> _THE INPUT_
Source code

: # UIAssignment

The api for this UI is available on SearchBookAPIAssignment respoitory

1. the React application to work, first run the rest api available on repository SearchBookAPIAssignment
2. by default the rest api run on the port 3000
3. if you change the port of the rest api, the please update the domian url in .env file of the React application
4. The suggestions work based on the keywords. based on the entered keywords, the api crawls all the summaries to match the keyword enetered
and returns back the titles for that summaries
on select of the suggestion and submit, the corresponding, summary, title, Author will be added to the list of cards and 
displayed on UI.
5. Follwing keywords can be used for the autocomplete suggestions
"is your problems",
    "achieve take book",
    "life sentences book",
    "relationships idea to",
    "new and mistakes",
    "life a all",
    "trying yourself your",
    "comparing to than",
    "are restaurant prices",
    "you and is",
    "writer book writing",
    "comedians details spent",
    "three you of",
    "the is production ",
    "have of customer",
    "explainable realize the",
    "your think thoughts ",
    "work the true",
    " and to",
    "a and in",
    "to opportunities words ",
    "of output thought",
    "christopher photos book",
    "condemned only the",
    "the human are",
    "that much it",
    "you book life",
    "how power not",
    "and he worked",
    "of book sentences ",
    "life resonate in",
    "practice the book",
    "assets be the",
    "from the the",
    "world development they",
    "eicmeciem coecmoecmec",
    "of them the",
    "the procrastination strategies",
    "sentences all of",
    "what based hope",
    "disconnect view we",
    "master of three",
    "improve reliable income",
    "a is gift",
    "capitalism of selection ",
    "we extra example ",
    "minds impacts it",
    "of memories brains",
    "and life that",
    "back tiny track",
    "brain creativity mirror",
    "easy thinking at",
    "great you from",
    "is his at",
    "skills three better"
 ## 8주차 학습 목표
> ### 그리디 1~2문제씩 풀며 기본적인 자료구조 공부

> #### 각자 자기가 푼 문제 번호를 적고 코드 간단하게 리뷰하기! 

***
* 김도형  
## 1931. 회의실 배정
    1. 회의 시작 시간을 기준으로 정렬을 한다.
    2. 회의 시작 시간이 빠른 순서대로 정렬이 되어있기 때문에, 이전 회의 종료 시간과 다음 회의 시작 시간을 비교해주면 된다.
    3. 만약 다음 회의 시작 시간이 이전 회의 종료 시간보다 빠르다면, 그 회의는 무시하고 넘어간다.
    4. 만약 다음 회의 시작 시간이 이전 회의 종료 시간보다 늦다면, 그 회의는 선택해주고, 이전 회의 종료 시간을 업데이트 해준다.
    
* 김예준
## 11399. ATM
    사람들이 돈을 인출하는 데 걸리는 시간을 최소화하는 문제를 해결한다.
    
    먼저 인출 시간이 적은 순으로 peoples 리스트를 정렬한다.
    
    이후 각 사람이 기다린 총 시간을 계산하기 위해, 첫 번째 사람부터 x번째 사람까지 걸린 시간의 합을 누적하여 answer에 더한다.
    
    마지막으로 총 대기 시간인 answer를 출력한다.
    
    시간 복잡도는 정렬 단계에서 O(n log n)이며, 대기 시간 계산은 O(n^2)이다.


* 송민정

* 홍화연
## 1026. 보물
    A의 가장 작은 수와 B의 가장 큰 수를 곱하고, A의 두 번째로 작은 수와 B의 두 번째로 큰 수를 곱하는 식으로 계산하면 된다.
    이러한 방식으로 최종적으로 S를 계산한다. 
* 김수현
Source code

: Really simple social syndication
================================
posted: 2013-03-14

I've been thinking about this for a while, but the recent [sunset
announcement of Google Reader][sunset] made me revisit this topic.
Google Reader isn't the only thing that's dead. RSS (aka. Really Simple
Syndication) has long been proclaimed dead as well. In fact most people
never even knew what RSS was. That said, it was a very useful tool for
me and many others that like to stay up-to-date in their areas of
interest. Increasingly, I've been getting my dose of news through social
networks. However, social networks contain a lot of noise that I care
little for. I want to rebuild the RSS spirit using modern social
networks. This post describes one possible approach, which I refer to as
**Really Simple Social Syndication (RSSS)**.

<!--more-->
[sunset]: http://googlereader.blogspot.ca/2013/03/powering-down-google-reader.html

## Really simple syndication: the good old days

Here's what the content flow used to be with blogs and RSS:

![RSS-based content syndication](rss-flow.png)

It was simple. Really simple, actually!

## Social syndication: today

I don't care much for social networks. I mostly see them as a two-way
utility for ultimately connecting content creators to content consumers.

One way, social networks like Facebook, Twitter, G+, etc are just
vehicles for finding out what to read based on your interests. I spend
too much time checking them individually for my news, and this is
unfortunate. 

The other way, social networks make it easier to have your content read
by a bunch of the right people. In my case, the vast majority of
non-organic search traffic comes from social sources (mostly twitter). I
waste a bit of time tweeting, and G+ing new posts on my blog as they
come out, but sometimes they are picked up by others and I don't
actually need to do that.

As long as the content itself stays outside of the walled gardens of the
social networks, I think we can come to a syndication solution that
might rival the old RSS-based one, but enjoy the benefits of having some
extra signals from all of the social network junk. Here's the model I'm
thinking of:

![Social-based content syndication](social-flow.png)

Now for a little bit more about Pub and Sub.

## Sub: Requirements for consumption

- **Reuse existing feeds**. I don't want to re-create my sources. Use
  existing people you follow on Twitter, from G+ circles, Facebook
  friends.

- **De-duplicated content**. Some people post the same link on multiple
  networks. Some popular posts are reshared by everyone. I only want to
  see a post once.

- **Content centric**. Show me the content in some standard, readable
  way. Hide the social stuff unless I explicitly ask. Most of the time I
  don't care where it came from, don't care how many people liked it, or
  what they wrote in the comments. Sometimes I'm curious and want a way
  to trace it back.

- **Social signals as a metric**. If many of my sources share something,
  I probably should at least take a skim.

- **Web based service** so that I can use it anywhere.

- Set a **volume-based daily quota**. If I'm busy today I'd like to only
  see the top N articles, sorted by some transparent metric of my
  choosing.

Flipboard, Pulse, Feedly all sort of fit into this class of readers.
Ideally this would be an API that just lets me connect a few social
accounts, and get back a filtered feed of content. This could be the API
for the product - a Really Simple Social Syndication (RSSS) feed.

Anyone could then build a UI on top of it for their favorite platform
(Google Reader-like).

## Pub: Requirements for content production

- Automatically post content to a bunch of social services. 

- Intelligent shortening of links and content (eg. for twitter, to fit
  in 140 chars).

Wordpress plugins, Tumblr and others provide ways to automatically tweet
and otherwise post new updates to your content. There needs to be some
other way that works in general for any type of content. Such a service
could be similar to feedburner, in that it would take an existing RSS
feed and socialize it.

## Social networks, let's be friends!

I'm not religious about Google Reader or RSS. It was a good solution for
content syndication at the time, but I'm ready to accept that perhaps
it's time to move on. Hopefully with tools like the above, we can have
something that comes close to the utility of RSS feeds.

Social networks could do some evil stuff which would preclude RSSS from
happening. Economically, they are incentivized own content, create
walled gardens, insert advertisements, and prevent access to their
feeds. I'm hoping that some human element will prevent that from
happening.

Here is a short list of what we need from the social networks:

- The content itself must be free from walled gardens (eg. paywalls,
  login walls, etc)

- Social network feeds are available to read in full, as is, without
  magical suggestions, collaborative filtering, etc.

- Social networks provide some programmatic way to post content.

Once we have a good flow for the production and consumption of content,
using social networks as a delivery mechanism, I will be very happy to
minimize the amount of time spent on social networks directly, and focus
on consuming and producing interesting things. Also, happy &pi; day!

> _WHAT NEEDS TO BE DONE_
Word for word, restate the lines of the data above that fall between the line holding "networks. However, social" and the line holding "waste a bit", inclusive, and no other lines.

> _SOLUTION TO THIS PROBLEM_
networks. However, social networks contain a lot of noise that I care
little for. I want to rebuild the RSS spirit using modern social
networks. This post describes one possible approach, which I refer to as
**Really Simple Social Syndication (RSSS)**.

<!--more-->
[sunset]: http://googlereader.blogspot.ca/2013/03/powering-down-google-reader.html

## Really simple syndication: the good old days

Here's what the content flow used to be with blogs and RSS:

![RSS-based content syndication](rss-flow.png)

It was simple. Really simple, actually!

## Social syndication: today

I don't care much for social networks. I mostly see them as a two-way
utility for ultimately connecting content creators to content consumers.

One way, social networks like Facebook, Twitter, G+, etc are just
vehicles for finding out what to read based on your interests. I spend
too much time checking them individually for my news, and this is
unfortunate. 

The other way, social networks make it easier to have your content read
by a bunch of the right people. In my case, the vast majority of
non-organic search traffic comes from social sources (mostly twitter). I
waste a bit of time tweeting, and G+ing new posts on my blog as they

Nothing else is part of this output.